» DATASET ENTRIES:

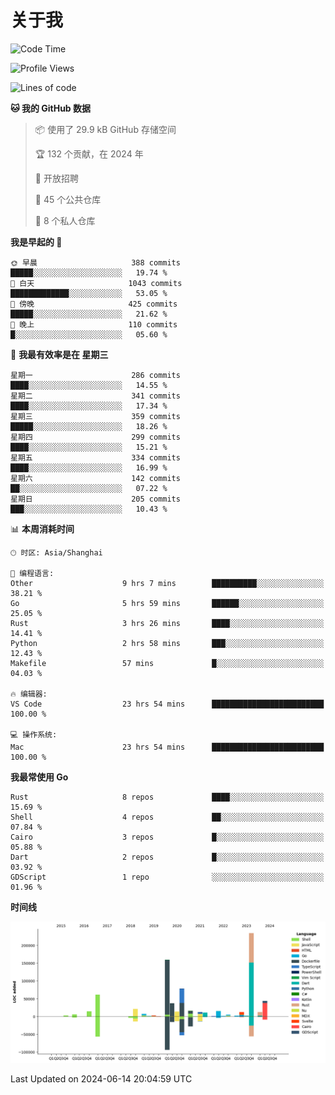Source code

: # 关于我

<!--START_SECTION:waka-->
![Code Time](http://img.shields.io/badge/Code%20Time-2%2C819%20hrs%2041%20mins-blue)

![Profile Views](http://img.shields.io/badge/%E4%B8%AA%E4%BA%BA%E8%B5%84%E6%96%99%E8%A7%82%E7%9C%8B%E6%AC%A1%E6%95%B0-0-blue)

![Lines of code](https://img.shields.io/badge/%E4%BB%8E%E3%80%8CHello%20World%E3%80%8D%E8%B5%B7%E6%88%91%E5%B7%B2%E7%BB%8F%E5%86%99%E4%BA%86-773.8%20thousand%20%E8%A1%8C%E4%BB%A3%E7%A0%81-blue)

**🐱 我的 GitHub 数据** 

> 📦  使用了 29.9 kB GitHub 存储空间 
 > 
> 🏆 132 个贡献，在 2024 年
 > 
> 💼 开放招聘
 > 
> 📜 45 个公共仓库 
 > 
> 🔑 8 个私人仓库 
 > 
**我是早起的 🐤** 

```text
🌞 早晨                     388 commits         █████░░░░░░░░░░░░░░░░░░░░   19.74 % 
🌆 白天                     1043 commits        █████████████░░░░░░░░░░░░   53.05 % 
🌃 傍晚                     425 commits         █████░░░░░░░░░░░░░░░░░░░░   21.62 % 
🌙 晚上                     110 commits         █░░░░░░░░░░░░░░░░░░░░░░░░   05.60 % 
```
📅 **我最有效率是在 星期三** 

```text
星期一                      286 commits         ████░░░░░░░░░░░░░░░░░░░░░   14.55 % 
星期二                      341 commits         ████░░░░░░░░░░░░░░░░░░░░░   17.34 % 
星期三                      359 commits         █████░░░░░░░░░░░░░░░░░░░░   18.26 % 
星期四                      299 commits         ████░░░░░░░░░░░░░░░░░░░░░   15.21 % 
星期五                      334 commits         ████░░░░░░░░░░░░░░░░░░░░░   16.99 % 
星期六                      142 commits         ██░░░░░░░░░░░░░░░░░░░░░░░   07.22 % 
星期日                      205 commits         ███░░░░░░░░░░░░░░░░░░░░░░   10.43 % 
```


📊 **本周消耗时间** 

```text
🕑︎ 时区: Asia/Shanghai

💬 编程语言: 
Other                    9 hrs 7 mins        ██████████░░░░░░░░░░░░░░░   38.21 % 
Go                       5 hrs 59 mins       ██████░░░░░░░░░░░░░░░░░░░   25.05 % 
Rust                     3 hrs 26 mins       ████░░░░░░░░░░░░░░░░░░░░░   14.41 % 
Python                   2 hrs 58 mins       ███░░░░░░░░░░░░░░░░░░░░░░   12.43 % 
Makefile                 57 mins             █░░░░░░░░░░░░░░░░░░░░░░░░   04.03 % 

🔥 编辑器: 
VS Code                  23 hrs 54 mins      █████████████████████████   100.00 % 

💻 操作系统: 
Mac                      23 hrs 54 mins      █████████████████████████   100.00 % 
```

**我最常使用 Go** 

```text
Rust                     8 repos             ████░░░░░░░░░░░░░░░░░░░░░   15.69 % 
Shell                    4 repos             ██░░░░░░░░░░░░░░░░░░░░░░░   07.84 % 
Cairo                    3 repos             █░░░░░░░░░░░░░░░░░░░░░░░░   05.88 % 
Dart                     2 repos             █░░░░░░░░░░░░░░░░░░░░░░░░   03.92 % 
GDScript                 1 repo              ░░░░░░░░░░░░░░░░░░░░░░░░░   01.96 % 
```



**时间线**

![Lines of Code chart](https://raw.githubusercontent.com/catusax/catusax/master/assets/bar_graph.png)


 Last Updated on 2024-06-14 20:04:59 UTC
<!--END_SECTION:waka-->
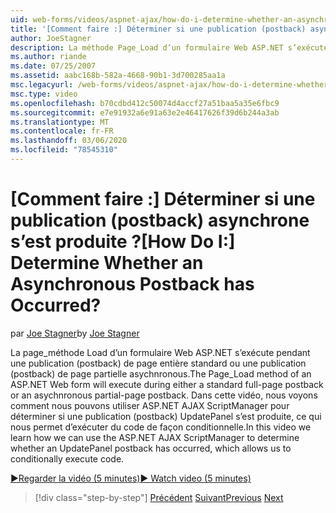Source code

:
 ```yaml
---
uid: web-forms/videos/aspnet-ajax/how-do-i-determine-whether-an-asynchronous-postback-has-occurred
title: '[Comment faire :] Déterminer si une publication (postback) asynchrone s’est produite ? | Microsoft Docs'
author: JoeStagner
description: La méthode Page_Load d’un formulaire Web ASP.NET s’exécute pendant une publication (postback) de page entière standard ou une publication (postback) de page partielle asychnronous. Dans cette vidéo...
ms.author: riande
ms.date: 07/25/2007
ms.assetid: aabc168b-582a-4668-90b1-3d700285aa1a
msc.legacyurl: /web-forms/videos/aspnet-ajax/how-do-i-determine-whether-an-asynchronous-postback-has-occurred
msc.type: video
ms.openlocfilehash: b70cdbd412c50074d4accf27a51baa5a35e6fbc9
ms.sourcegitcommit: e7e91932a6e91a63e2e46417626f39d6b244a3ab
ms.translationtype: MT
ms.contentlocale: fr-FR
ms.lasthandoff: 03/06/2020
ms.locfileid: "78545310"
---
```

# <a name="how-do-i-determine-whether-an-asynchronous-postback-has-occurred"></a><span data-ttu-id="e1d5b-105">[Comment faire :] Déterminer si une publication (postback) asynchrone s’est produite ?</span><span class="sxs-lookup"><span data-stu-id="e1d5b-105">[How Do I:] Determine Whether an Asynchronous Postback has Occurred?</span></span>

<span data-ttu-id="e1d5b-106">par [Joe Stagner](https://github.com/JoeStagner)</span><span class="sxs-lookup"><span data-stu-id="e1d5b-106">by [Joe Stagner](https://github.com/JoeStagner)</span></span>

<span data-ttu-id="e1d5b-107">La page\_méthode Load d’un formulaire Web ASP.NET s’exécute pendant une publication (postback) de page entière standard ou une publication (postback) de page partielle asychnronous.</span><span class="sxs-lookup"><span data-stu-id="e1d5b-107">The Page\_Load method of an ASP.NET Web form will execute during either a standard full-page postback or an asychnronous partial-page postback.</span></span> <span data-ttu-id="e1d5b-108">Dans cette vidéo, nous voyons comment nous pouvons utiliser ASP.NET AJAX ScriptManager pour déterminer si une publication (postback) UpdatePanel s’est produite, ce qui nous permet d’exécuter du code de façon conditionnelle.</span><span class="sxs-lookup"><span data-stu-id="e1d5b-108">In this video we learn how we can use the ASP.NET AJAX ScriptManager to determine whether an UpdatePanel postback has occurred, which allows us to conditionally execute code.</span></span>

[<span data-ttu-id="e1d5b-109">&#9654;Regarder la vidéo (5 minutes)</span><span class="sxs-lookup"><span data-stu-id="e1d5b-109">&#9654; Watch video (5 minutes)</span></span>](https://channel9.msdn.com/Blogs/ASP-NET-Site-Videos/how-do-i-determine-whether-an-asynchronous-postback-has-occurred)

> [!div class="step-by-step"]
> <span data-ttu-id="e1d5b-110">[Précédent](how-do-i-use-javascript-to-refresh-an-aspnet-ajax-updatepanel.md)
> [Suivant](how-do-i-use-the-conditional-updatemode-of-the-updatepanel.md)</span><span class="sxs-lookup"><span data-stu-id="e1d5b-110">[Previous](how-do-i-use-javascript-to-refresh-an-aspnet-ajax-updatepanel.md)
[Next](how-do-i-use-the-conditional-updatemode-of-the-updatepanel.md)</span></span>
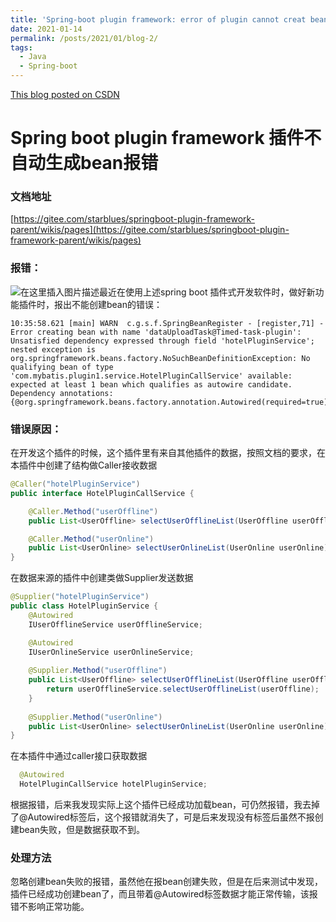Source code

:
 ```yaml
---
title: 'Spring-boot plugin framework: error of plugin cannot creat bean automatically'
date: 2021-01-14
permalink: /posts/2021/01/blog-2/
tags:
  - Java
  - Spring-boot
---
```


[This blog posted on CSDN](https://blog.csdn.net/Jianxin_YU/article/details/112601340)

# Spring boot plugin framework 插件不自动生成bean报错
### 文档地址
[https://gitee.com/starblues/springboot-plugin-framework-parent/wikis/pages](https://gitee.com/starblues/springboot-plugin-framework-parent/wikis/pages)

### 报错：
![在这里插入图片描述](https://img-blog.csdnimg.cn/20210114102606372.png)最近在使用上述spring boot 插件式开发软件时，做好新功能插件时，报出不能创建bean的错误：
```
10:35:58.621 [main] WARN  c.g.s.f.SpringBeanRegister - [register,71] - Error creating bean with name 'dataUploadTask@Timed-task-plugin': Unsatisfied dependency expressed through field 'hotelPluginService'; nested exception is org.springframework.beans.factory.NoSuchBeanDefinitionException: No qualifying bean of type 'com.mybatis.plugin1.service.HotelPluginCallService' available: expected at least 1 bean which qualifies as autowire candidate. Dependency annotations: {@org.springframework.beans.factory.annotation.Autowired(required=true)}
```

### 错误原因：
在开发这个插件的时候，这个插件里有来自其他插件的数据，按照文档的要求，在本插件中创建了结构做Caller接收数据
```java
@Caller("hotelPluginService")
public interface HotelPluginCallService {

    @Caller.Method("userOffline")
    public List<UserOffline> selectUserOfflineList(UserOffline userOffline);

    @Caller.Method("userOnline")
    public List<UserOnline> selectUserOnlineList(UserOnline userOnline);
}
```
在数据来源的插件中创建类做Supplier发送数据
```java
@Supplier("hotelPluginService")
public class HotelPluginService {
	@Autowired
    IUserOfflineService userOfflineService;

    @Autowired
    IUserOnlineService userOnlineService;
    
    @Supplier.Method("userOffline")
    public List<UserOffline> selectUserOfflineList(UserOffline userOffline){
        return userOfflineService.selectUserOfflineList(userOffline);
    }
    
    @Supplier.Method("userOnline")
    public List<UserOnline> selectUserOnlineList(UserOnline userOnline) { return userOnlineService.selectUserOnlineList(userOnline); }
}
```
在本插件中通过caller接口获取数据
```java
  @Autowired
  HotelPluginCallService hotelPluginService;
 ```
根据报错，后来我发现实际上这个插件已经成功加载bean，可仍然报错，我去掉了@Autowired标签后，这个报错就消失了，可是后来发现没有标签后虽然不报创建bean失败，但是数据获取不到。

### 处理方法
忽略创建bean失败的报错，虽然他在报bean创建失败，但是在后来测试中发现，插件已经成功创建bean了，而且带着@Autowired标签数据才能正常传输，该报错不影响正常功能。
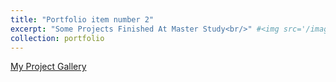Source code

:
 ```yaml
---
title: "Portfolio item number 2"
excerpt: "Some Projects Finished At Master Study<br/>" #<img src='/images/500x300.png'>"
collection: portfolio
---
```


[My Project Gallery](https://librautoo.github.io/Projects_Gallary/)

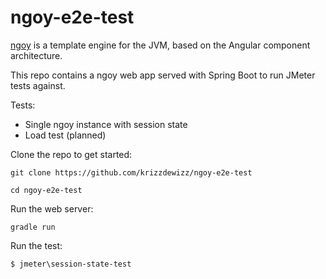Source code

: # ngoy-e2e-test

[ngoy](https://github.com/krizzdewizz/ngoy) is a template engine for the JVM, based on the Angular component architecture.

This repo contains a ngoy web app served with Spring Boot to run JMeter tests against.

Tests:
- Single ngoy instance with session state
- Load test (planned)

Clone the repo to get started:

```
git clone https://github.com/krizzdewizz/ngoy-e2e-test
```

```
cd ngoy-e2e-test
```

Run the web server:

```
gradle run
```

Run the test:

```
$ jmeter\session-state-test
```
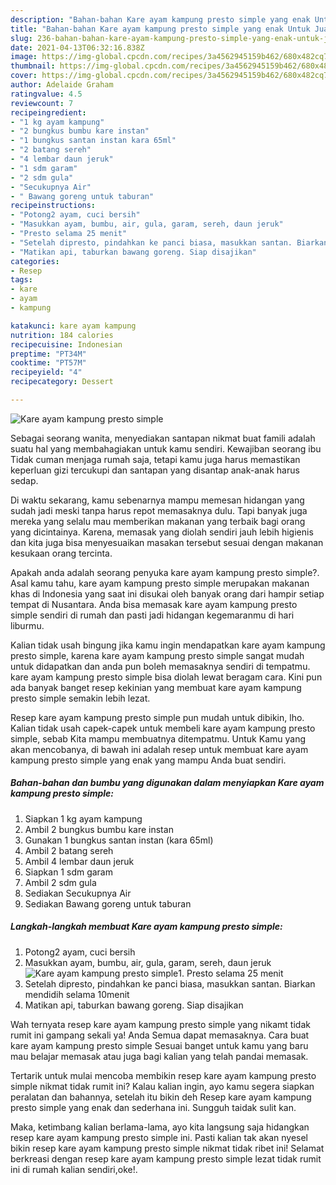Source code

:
 ```yaml
---
description: "Bahan-bahan Kare ayam kampung presto simple yang enak Untuk Jualan"
title: "Bahan-bahan Kare ayam kampung presto simple yang enak Untuk Jualan"
slug: 236-bahan-bahan-kare-ayam-kampung-presto-simple-yang-enak-untuk-jualan
date: 2021-04-13T06:32:16.838Z
image: https://img-global.cpcdn.com/recipes/3a4562945159b462/680x482cq70/kare-ayam-kampung-presto-simple-foto-resep-utama.jpg
thumbnail: https://img-global.cpcdn.com/recipes/3a4562945159b462/680x482cq70/kare-ayam-kampung-presto-simple-foto-resep-utama.jpg
cover: https://img-global.cpcdn.com/recipes/3a4562945159b462/680x482cq70/kare-ayam-kampung-presto-simple-foto-resep-utama.jpg
author: Adelaide Graham
ratingvalue: 4.5
reviewcount: 7
recipeingredient:
- "1 kg ayam kampung"
- "2 bungkus bumbu kare instan"
- "1 bungkus santan instan kara 65ml"
- "2 batang sereh"
- "4 lembar daun jeruk"
- "1 sdm garam"
- "2 sdm gula"
- "Secukupnya Air"
- " Bawang goreng untuk taburan"
recipeinstructions:
- "Potong2 ayam, cuci bersih"
- "Masukkan ayam, bumbu, air, gula, garam, sereh, daun jeruk"
- "Presto selama 25 menit"
- "Setelah dipresto, pindahkan ke panci biasa, masukkan santan. Biarkan mendidih selama 10menit"
- "Matikan api, taburkan bawang goreng. Siap disajikan"
categories:
- Resep
tags:
- kare
- ayam
- kampung

katakunci: kare ayam kampung 
nutrition: 184 calories
recipecuisine: Indonesian
preptime: "PT34M"
cooktime: "PT57M"
recipeyield: "4"
recipecategory: Dessert

---
```



![Kare ayam kampung presto simple](https://img-global.cpcdn.com/recipes/3a4562945159b462/680x482cq70/kare-ayam-kampung-presto-simple-foto-resep-utama.jpg)

Sebagai seorang wanita, menyediakan santapan nikmat buat famili adalah suatu hal yang membahagiakan untuk kamu sendiri. Kewajiban seorang ibu Tidak cuman menjaga rumah saja, tetapi kamu juga harus memastikan keperluan gizi tercukupi dan santapan yang disantap anak-anak harus sedap.

Di waktu  sekarang, kamu sebenarnya mampu memesan hidangan yang sudah jadi meski tanpa harus repot memasaknya dulu. Tapi banyak juga mereka yang selalu mau memberikan makanan yang terbaik bagi orang yang dicintainya. Karena, memasak yang diolah sendiri jauh lebih higienis dan kita juga bisa menyesuaikan masakan tersebut sesuai dengan makanan kesukaan orang tercinta. 



Apakah anda adalah seorang penyuka kare ayam kampung presto simple?. Asal kamu tahu, kare ayam kampung presto simple merupakan makanan khas di Indonesia yang saat ini disukai oleh banyak orang dari hampir setiap tempat di Nusantara. Anda bisa memasak kare ayam kampung presto simple sendiri di rumah dan pasti jadi hidangan kegemaranmu di hari liburmu.

Kalian tidak usah bingung jika kamu ingin mendapatkan kare ayam kampung presto simple, karena kare ayam kampung presto simple sangat mudah untuk didapatkan dan anda pun boleh memasaknya sendiri di tempatmu. kare ayam kampung presto simple bisa diolah lewat beragam cara. Kini pun ada banyak banget resep kekinian yang membuat kare ayam kampung presto simple semakin lebih lezat.

Resep kare ayam kampung presto simple pun mudah untuk dibikin, lho. Kalian tidak usah capek-capek untuk membeli kare ayam kampung presto simple, sebab Kita mampu membuatnya ditempatmu. Untuk Kamu yang akan mencobanya, di bawah ini adalah resep untuk membuat kare ayam kampung presto simple yang enak yang mampu Anda buat sendiri.

<!--inarticleads1-->

##### Bahan-bahan dan bumbu yang digunakan dalam menyiapkan Kare ayam kampung presto simple:

1. Siapkan 1 kg ayam kampung
1. Ambil 2 bungkus bumbu kare instan
1. Gunakan 1 bungkus santan instan (kara 65ml)
1. Ambil 2 batang sereh
1. Ambil 4 lembar daun jeruk
1. Siapkan 1 sdm garam
1. Ambil 2 sdm gula
1. Sediakan Secukupnya Air
1. Sediakan  Bawang goreng untuk taburan




<!--inarticleads2-->

##### Langkah-langkah membuat Kare ayam kampung presto simple:

1. Potong2 ayam, cuci bersih
1. Masukkan ayam, bumbu, air, gula, garam, sereh, daun jeruk
<img src="https://img-global.cpcdn.com/steps/8ea9eb932acaf99f/160x128cq70/kare-ayam-kampung-presto-simple-langkah-memasak-2-foto.jpg" alt="Kare ayam kampung presto simple">1. Presto selama 25 menit
1. Setelah dipresto, pindahkan ke panci biasa, masukkan santan. Biarkan mendidih selama 10menit
1. Matikan api, taburkan bawang goreng. Siap disajikan




Wah ternyata resep kare ayam kampung presto simple yang nikamt tidak rumit ini gampang sekali ya! Anda Semua dapat memasaknya. Cara buat kare ayam kampung presto simple Sesuai banget untuk kamu yang baru mau belajar memasak atau juga bagi kalian yang telah pandai memasak.

Tertarik untuk mulai mencoba membikin resep kare ayam kampung presto simple nikmat tidak rumit ini? Kalau kalian ingin, ayo kamu segera siapkan peralatan dan bahannya, setelah itu bikin deh Resep kare ayam kampung presto simple yang enak dan sederhana ini. Sungguh taidak sulit kan. 

Maka, ketimbang kalian berlama-lama, ayo kita langsung saja hidangkan resep kare ayam kampung presto simple ini. Pasti kalian tak akan nyesel bikin resep kare ayam kampung presto simple nikmat tidak ribet ini! Selamat berkreasi dengan resep kare ayam kampung presto simple lezat tidak rumit ini di rumah kalian sendiri,oke!.

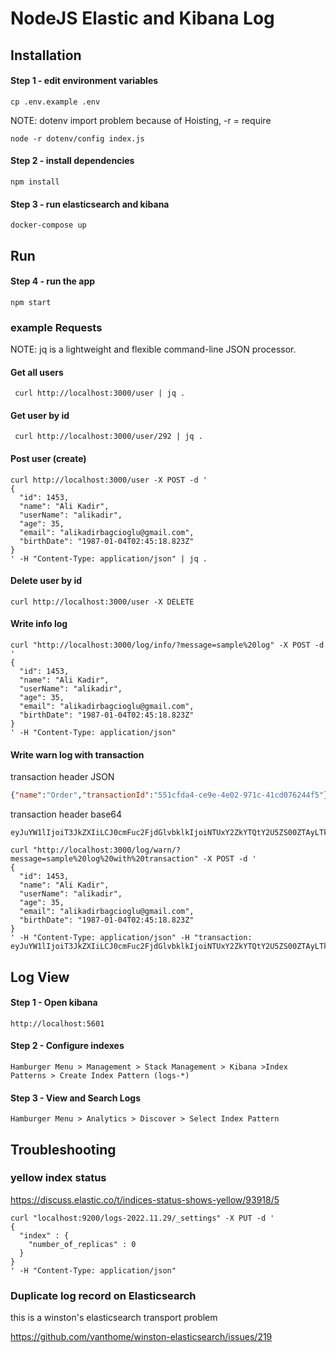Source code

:
# NodeJS Elastic and Kibana Log 

## Installation

#### Step 1 - edit environment variables
```shell
cp .env.example .env
```
NOTE: dotenv import problem because of Hoisting, -r = require 
```shell
node -r dotenv/config index.js
```


#### Step 2 - install dependencies
```shell
npm install
```

#### Step 3 - run elasticsearch and kibana 
```shell
docker-compose up
```

## Run

#### Step 4 - run the app
```shell
npm start
```

### example Requests

NOTE: jq is a lightweight and flexible command-line JSON processor.

#### Get all users
```shell
 curl http://localhost:3000/user | jq .
```

#### Get user by id 
```shell
 curl http://localhost:3000/user/292 | jq .
```

#### Post user (create)
```shell
curl http://localhost:3000/user -X POST -d '
{
  "id": 1453,
  "name": "Ali Kadir",
  "userName": "alikadir",
  "age": 35,
  "email": "alikadirbagcioglu@gmail.com",
  "birthDate": "1987-01-04T02:45:18.823Z"
}
' -H "Content-Type: application/json" | jq .
```

#### Delete user by id
```shell
curl http://localhost:3000/user -X DELETE 
```

#### Write info log
```shell
curl "http://localhost:3000/log/info/?message=sample%20log" -X POST -d '
{
  "id": 1453,
  "name": "Ali Kadir",
  "userName": "alikadir",
  "age": 35,
  "email": "alikadirbagcioglu@gmail.com",
  "birthDate": "1987-01-04T02:45:18.823Z"
}
' -H "Content-Type: application/json" 
```

#### Write warn log with transaction

transaction header JSON
```json
{"name":"Order","transactionId":"551cfda4-ce9e-4e02-971c-41cd076244f5"}
```

transaction header base64
```
eyJuYW1lIjoiT3JkZXIiLCJ0cmFuc2FjdGlvbklkIjoiNTUxY2ZkYTQtY2U5ZS00ZTAyLTk3MWMtNDFjZDA3NjI0NGY1In0=
```

```shell
curl "http://localhost:3000/log/warn/?message=sample%20log%20with%20transaction" -X POST -d '
{
  "id": 1453,
  "name": "Ali Kadir",
  "userName": "alikadir",
  "age": 35,
  "email": "alikadirbagcioglu@gmail.com",
  "birthDate": "1987-01-04T02:45:18.823Z"
}
' -H "Content-Type: application/json" -H "transaction: eyJuYW1lIjoiT3JkZXIiLCJ0cmFuc2FjdGlvbklkIjoiNTUxY2ZkYTQtY2U5ZS00ZTAyLTk3MWMtNDFjZDA3NjI0NGY1In0=" 
```

## Log View

#### Step 1 - Open kibana
```shell
http://localhost:5601
```
#### Step 2 - Configure indexes
```shell
Hamburger Menu > Management > Stack Management > Kibana >Index Patterns > Create Index Pattern (logs-*)
```

#### Step 3 - View and Search Logs
```shell
Hamburger Menu > Analytics > Discover > Select Index Pattern
```

## Troubleshooting

### yellow index status

https://discuss.elastic.co/t/indices-status-shows-yellow/93918/5

```shell
curl "localhost:9200/logs-2022.11.29/_settings" -X PUT -d '
{
  "index" : {
    "number_of_replicas" : 0
  }
}
' -H "Content-Type: application/json" 
```

### Duplicate log record on Elasticsearch

this is a winston's elasticsearch transport problem

https://github.com/vanthome/winston-elasticsearch/issues/219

» WHAT THIS TASK INVOLVES: Tally the lines of the material above that include the string "Menu", then give the number with no other text.

» EXERCISE OUTPUT: 2